First, we will sequentially generate (2, 4, 6, 8, 10, 12)-foci fields on the periphery of a circle with a radius of 30 mm (Fig. 2a) based on one phased array unit, and evaluate the average sound pressure of each focus generated by the methods. Then, in three experiments, we will compare the computing cost, with the field of these experiments being the 12 foci field on the circle as shown in Fig. 2a. The first shows the computing cost of varying numbers of foci with one phased array unit with 252 transducers, whereas the second one increases the number of foci like the first one but with 16 phased array units which have 4032 transducers. The third experiment increases the number of phased array units in the situation of generating 12 foci field. The phase space of the offset in the greedy algorithm was divided into \(L=\) 16 equal parts and discretely sampled, the each offset of focus will be optimized in random order. To calculate the mean and standard deviation of the foci pressure, we ran ten simulations for each sound field.

Then, to evaluate the versatility of the proposed method, we also designed the other foci sound field that can be applied to the sense of tactile. A sound field of a five-pointed star similar to Inoue et al. [3] (Fig. 2b) with 11 foci based on one phased array. The outer foci of the five-pointed star are based on a concentric circle with a radius of 43 mm, the inner foci are based on a circle with a radius of 16 mm, and the center of the circle is the last point. Our proposed method, like the prior experiment, calculates each offset in random order.

Fig. 2.
figure 2

Objective fields

3.2 Evaluations

Due to space limitations, we only list the result field of the 12 foci situation in Fig. 3 (the result of LSS+Greedy is picked one of the ten simulations), and the evaluation of the average foci pressure in the other situations is listed in Fig. 4a. The computing cost by the three methods to form a different number of foci fields with the 252 transducers in Fig. 4b, and 16 phased array units with 4032 transducers in Fig. 4c. The computing cost of increasing number of transducers while generating 12 foci is shown in Fig. 4d.

Fig. 3.
figure 3

Average pressure of the 12 foci field on a circle

Fig. 4.
figure 4

Evaluation of computing cost

From the results, we can know Greedy algorithm has strengthened the sound field pressure generated by LSS without offset optimization, although the sound pressure is lower than GS-PAT while the foci is lager than 8, in some cases our proposed method obtained the strongest sound pressure.

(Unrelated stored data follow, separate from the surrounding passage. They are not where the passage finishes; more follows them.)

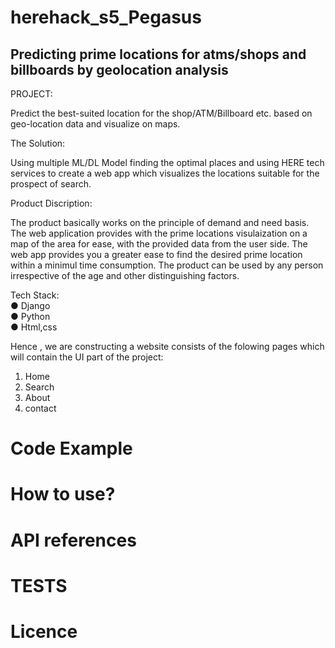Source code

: # herehack_s5_Pegasus
## Predicting prime locations for atms/shops and billboards by geolocation analysis


PROJECT:

Predict the best-suited location for the shop/ATM/Billboard etc. based on geo-location data and visualize on maps.

The Solution:

Using multiple ML/DL Model finding the optimal places and using HERE tech services to create a web app which visualizes the locations suitable
for the prospect of search.

Product Discription:

The product basically works on the principle of demand and need basis. The web application provides with the prime locations visulaization on a map of the area for ease, with the provided data from the user side. The web app provides you a greater ease to find the desired prime location within a minimul time consumption. The product can be used by any person irrespective of the age and other distinguishing factors.

Tech Stack:  
        ● Django      
        ● Python       
        ● Html,css  
        
Hence , we are constructing a website consists of the folowing pages which will contain the UI part of the project: 
1) Home 
2) Search 
3) About 
4) contact

# Code Example
# How to use?
# API references
# TESTS
# Licence
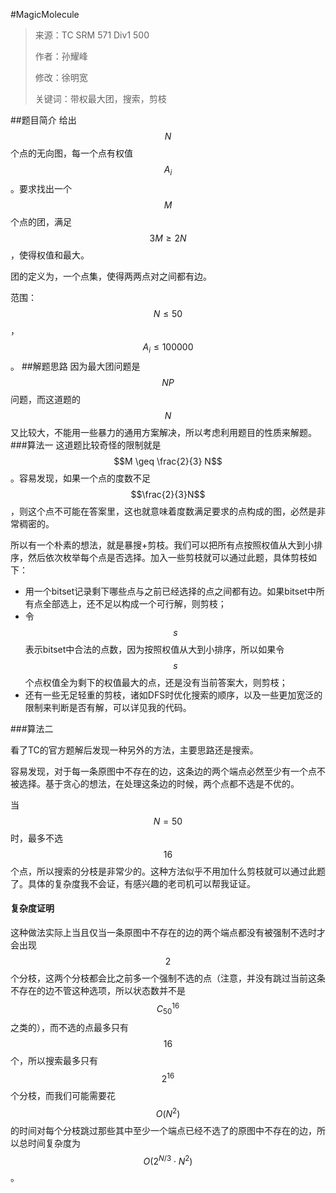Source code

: #MagicMolecule
> 来源：TC SRM 571 Div1 500
>
> 作者：孙耀峰
>
> 修改：徐明宽
>
> 关键词：带权最大团，搜索，剪枝

##题目简介
给出$$N$$个点的无向图，每一个点有权值$$A_i$$。要求找出一个$$M$$个点的团，满足$$3M \geq 2N$$，使得权值和最大。

团的定义为，一个点集，使得两两点对之间都有边。

范围：$$N \leq 50$$，$$A_i \le 100000$$。
##解题思路
因为最大团问题是$$NP$$问题，而这道题的$$N$$又比较大，不能用一些暴力的通用方案解决，所以考虑利用题目的性质来解题。
###算法一
这道题比较奇怪的限制就是$$M \geq \frac{2}{3} N$$。容易发现，如果一个点的度数不足$$\frac{2}{3}N$$，则这个点不可能在答案里，这也就意味着度数满足要求的点构成的图，必然是非常稠密的。

所以有一个朴素的想法，就是暴搜+剪枝。我们可以把所有点按照权值从大到小排序，然后依次枚举每个点是否选择。加入一些剪枝就可以通过此题，具体剪枝如下：

- 用一个bitset记录剩下哪些点与之前已经选择的点之间都有边。如果bitset中所有点全部选上，还不足以构成一个可行解，则剪枝；
- 令$$s$$表示bitset中合法的点数，因为按照权值从大到小排序，所以如果令$$s$$个点权值全为剩下的权值最大的点，还是没有当前答案大，则剪枝；
- 还有一些无足轻重的剪枝，诸如DFS时优化搜索的顺序，以及一些更加宽泛的限制来判断是否有解，可以详见我的代码。

###算法二

看了TC的官方题解后发现一种另外的方法，主要思路还是搜索。

容易发现，对于每一条原图中不存在的边，这条边的两个端点必然至少有一个点不被选择。基于贪心的想法，在处理这条边的时候，两个点都不选是不优的。

当$$N=50$$时，最多不选$$16$$个点，所以搜索的分枝是非常少的。这种方法似乎不用加什么剪枝就可以通过此题了。具体的复杂度我不会证，有感兴趣的老司机可以帮我证证。

#### 复杂度证明

这种做法实际上当且仅当一条原图中不存在的边的两个端点都没有被强制不选时才会出现$$2$$个分枝，这两个分枝都会比之前多一个强制不选的点（注意，并没有跳过当前这条不存在的边不管这种选项，所以状态数并不是$$C_{50}^{16}$$之类的），而不选的点最多只有$$16$$个，所以搜索最多只有$$2^{16}$$个分枝，而我们可能需要花$$O(N^2)$$的时间对每个分枝跳过那些其中至少一个端点已经不选了的原图中不存在的边，所以总时间复杂度为$$O(2^{N/3}\cdot N^2)$$。
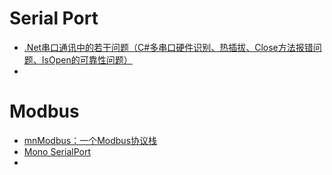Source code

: # Serial Port
- [.Net串口通讯中的若干问题（C#多串口硬件识别、热插拔、Close方法报错问题、IsOpen的可靠性问题）](https://www.cnblogs.com/xietianjiao/p/10820928.html)
- 


# Modbus
- [mnModbus：一个Modbus协议栈](https://github.com/foxclever/Modbus)
- [Mono SerialPort](https://github.com/michaldobrodenka/System.IO.Ports.Mono)
- 
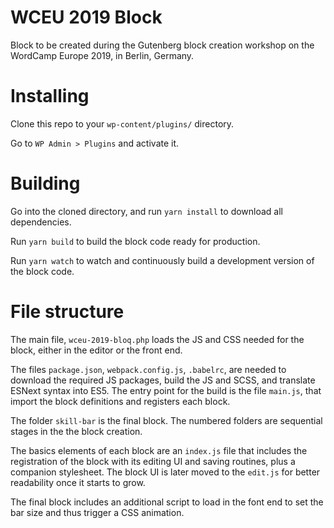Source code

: # WCEU 2019 Block
Block to be created during the Gutenberg block creation workshop on the WordCamp Europe 2019, in Berlin, Germany.

# Installing

Clone this repo to your `wp-content/plugins/` directory.

Go to `WP Admin > Plugins` and activate it.

# Building

Go into the cloned directory, and run `yarn install` to download all dependencies.

Run `yarn build` to build the block code ready for production.

Run `yarn watch` to watch and continuously build a development version of the block code.

# File structure

The main file, `wceu-2019-bloq.php` loads the JS and CSS needed for the block, either in the editor or the front end.

The files `package.json`, `webpack.config.js`, `.babelrc`, are needed to download the required JS packages, build the JS and SCSS, and translate ESNext syntax into ES5. The entry point for the build is the file `main.js`, that import the block definitions and registers each block.

The folder `skill-bar` is the final block. The numbered folders are sequential stages in the the block creation.

The basics elements of each block are an `index.js` file that includes the registration of the block with its editing UI and saving routines, plus a companion stylesheet. The block UI is later moved to the `edit.js` for better readability once it starts to grow.

The final block includes an additional script to load in the font end to set the bar size and thus trigger a CSS animation.

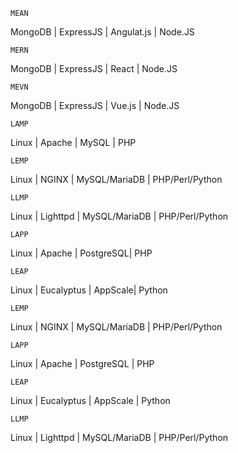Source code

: 
`MEAN`

MongoDB | ExpressJS | Angulat.js | Node.JS



`MERN`

MongoDB | ExpressJS | React | Node.JS 



`MEVN`

MongoDB | ExpressJS | Vue.js | Node.JS 



`LAMP`

Linux | Apache | MySQL | PHP



`LEMP`

Linux | NGINX | MySQL/MariaDB | PHP/Perl/Python



`LLMP`

Linux | Lighttpd | MySQL/MariaDB | PHP/Perl/Python



`LAPP`

Linux | Apache | PostgreSQL| PHP



`LEAP`

Linux | Eucalyptus | AppScale| Python



`LEMP`

 Linux | NGINX | MySQL/MariaDB | PHP/Perl/Python



`LAPP`

 Linux | Apache | PostgreSQL | PHP



`LEAP`

 Linux | Eucalyptus | AppScale | Python



`LLMP`

 Linux | Lighttpd | MySQL/MariaDB | PHP/Perl/Python

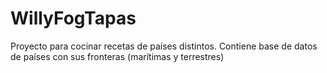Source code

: # WillyFogTapas
Proyecto para cocinar recetas de países distintos. Contiene base de datos de países con sus fronteras (marítimas y terrestres)
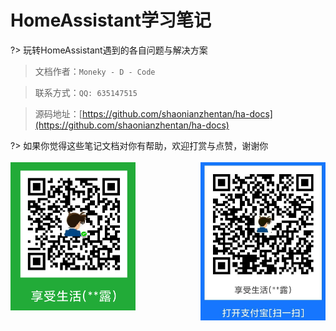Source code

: # HomeAssistant学习笔记

?> 玩转HomeAssistant遇到的各自问题与解决方案

> 文档作者：`Moneky - D - Code`

> 联系方式：`QQ: 635147515`

> 源码地址：[https://github.com/shaonianzhentan/ha-docs](https://github.com/shaonianzhentan/ha-docs)

?> 如果你觉得这些笔记文档对你有帮助，欢迎打赏与点赞，谢谢你
<br><br>
<img src="./img/wechat.png" alt="微信支付" title="微信" width="200" align="bottom" />
<img src="./img/alipay.jpg" alt="支付宝" title="支付宝" width="200" align="right" />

In terms of computing cost, we can see that LSS without offset optimization took the least computing cost in any case. The computing cost of our proposed method is faster than GS-PAT under all the situations.

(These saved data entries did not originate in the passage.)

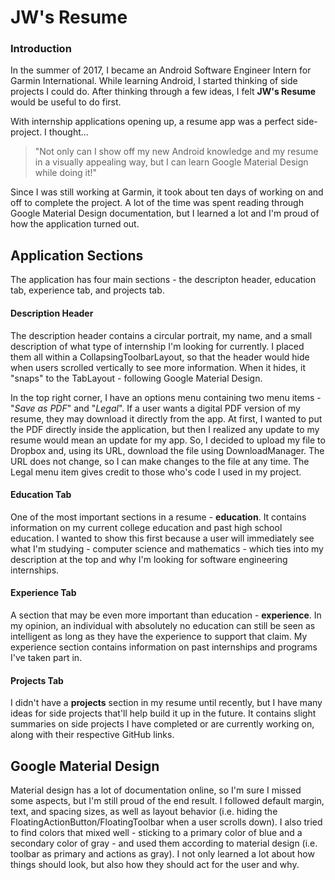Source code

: # JW's Resume


<h3>Introduction</h3>

In the summer of 2017, I became an Android Software Engineer Intern for Garmin International. While learning Android, I started thinking of side projects I could do. After thinking through a few ideas, I felt <b>JW's Resume</b> would be useful to do first.

With internship applications opening up, a resume app was a perfect side-project. I thought...
>"Not only can I show off my new Android knowledge and my resume in a visually appealing way, but I can learn Google Material Design while doing it!"

Since I was still working at Garmin, it took about ten days of working on and off to complete the project. A lot of the time was spent reading through Google Material Design documentation, but I learned a lot and I'm proud of how the application turned out.

<h2>Application Sections</h2>

The application has four main sections - the descripton header, education tab, experience tab, and projects tab.

<h4>Description Header</h4>

The description header contains a circular portrait, my name, and a small description of what type of internship I'm looking for currently. I placed them all within a CollapsingToolbarLayout, so that the header would hide when users scrolled vertically to see more information. When it hides, it "snaps" to the TabLayout - following Google Material Design.

In the top right corner, I have an options menu containing two menu items - "<i>Save as PDF</i>" and "<i>Legal</i>". If a user wants a digital PDF version of my resume, they may download it directly from the app. At first, I wanted to put the PDF directly inside the application, but then I realized any update to my resume would mean an update for my app. So, I decided to upload my file to Dropbox and, using its URL, download the file using DownloadManager. The URL does not change, so I can make changes to the file at any time. The Legal menu item gives credit to those who's code I used in my project.

<h4>Education Tab</h4>

One of the most important sections in a resume - <b>education</b>. It contains information on my current college education and past high school education. I wanted to show this first because a user will immediately see what I'm studying - computer science and mathematics - which ties into my description at the top and why I'm looking for software engineering internships.

<h4>Experience Tab</h4>

A section that may be even more important than education - <b>experience</b>. In my opinion, an individual with absolutely no education can still be seen as intelligent as long as they have the experience to support that claim. My experience section contains information on past internships and programs I've taken part in.

<h4>Projects Tab</h4>

I didn't have a <b>projects</b> section in my resume until recently, but I have many ideas for side projects that'll help build it up in the future. It contains slight summaries on side projects I have completed or are currently working on, along with their respective GitHub links.

<h2>Google Material Design</h2>

Material design has a lot of documentation online, so I'm sure I missed some aspects, but I'm still proud of the end result. I followed default margin, text, and spacing sizes, as well as layout behavior (i.e. hiding the FloatingActionButton/FloatingToolbar when a user scrolls down). I also tried to find colors that mixed well - sticking to a primary color of blue and a secondary color of gray - and used them according to material design (i.e. toolbar as primary and actions as gray). I not only learned a lot about how things should look, but also how they should act for the user and why.

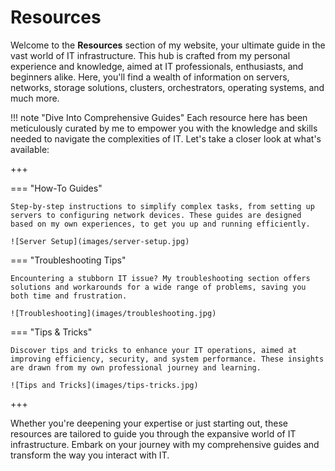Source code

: # Resources

Welcome to the **Resources** section of my website, your ultimate guide in the vast world of IT infrastructure. This hub is crafted from my personal experience and knowledge, aimed at IT professionals, enthusiasts, and beginners alike. Here, you'll find a wealth of information on servers, networks, storage solutions, clusters, orchestrators, operating systems, and much more.

!!! note "Dive Into Comprehensive Guides"
    Each resource here has been meticulously curated by me to empower you with the knowledge and skills needed to navigate the complexities of IT. Let's take a closer look at what's available:

+++

=== "How-To Guides"

    Step-by-step instructions to simplify complex tasks, from setting up servers to configuring network devices. These guides are designed based on my own experiences, to get you up and running efficiently.

    ![Server Setup](images/server-setup.jpg)

=== "Troubleshooting Tips"

    Encountering a stubborn IT issue? My troubleshooting section offers solutions and workarounds for a wide range of problems, saving you both time and frustration.

    ![Troubleshooting](images/troubleshooting.jpg)

=== "Tips & Tricks"

    Discover tips and tricks to enhance your IT operations, aimed at improving efficiency, security, and system performance. These insights are drawn from my own professional journey and learning.

    ![Tips and Tricks](images/tips-tricks.jpg)

+++

Whether you're deepening your expertise or just starting out, these resources are tailored to guide you through the expansive world of IT infrastructure. Embark on your journey with my comprehensive guides and transform the way you interact with IT.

As Fig. 5 shows, LSS without offset optimization forms the field that the side lobe has other peaks as well, which may influence the tactile experience. After optimizing the field by our proposed method, it formed an 11 foci sound field clearly.

Fig. 5.
figure 5

Fields of five-point star

4 Conclusion

To use the ultrasonic phased array to generate a foci sound field with stronger sound pressure to provide a tactile experience in a shorter time, we applied greedy algorithms with brute-force search to optimize the foci obtained by LSS. The solution we proposed has increased the sound pressure while also optimizing the side lobe. Even the computing cost is larger than LSS without offset optimization, our proposed method will not cause an explosive increase in computational cost with the increase of transducers. Furthermore, we will use the proposed method in the actual world to detect and evaluate pressure using the sensor. Moreover, we anticipate that greedy algorithms with brute-force search will be able to improve the performance of not just LSS, but also approaches such as GS-PAT. As a result, we will investigate the improvement of applying the greedy algorithm to other existing methods in the future.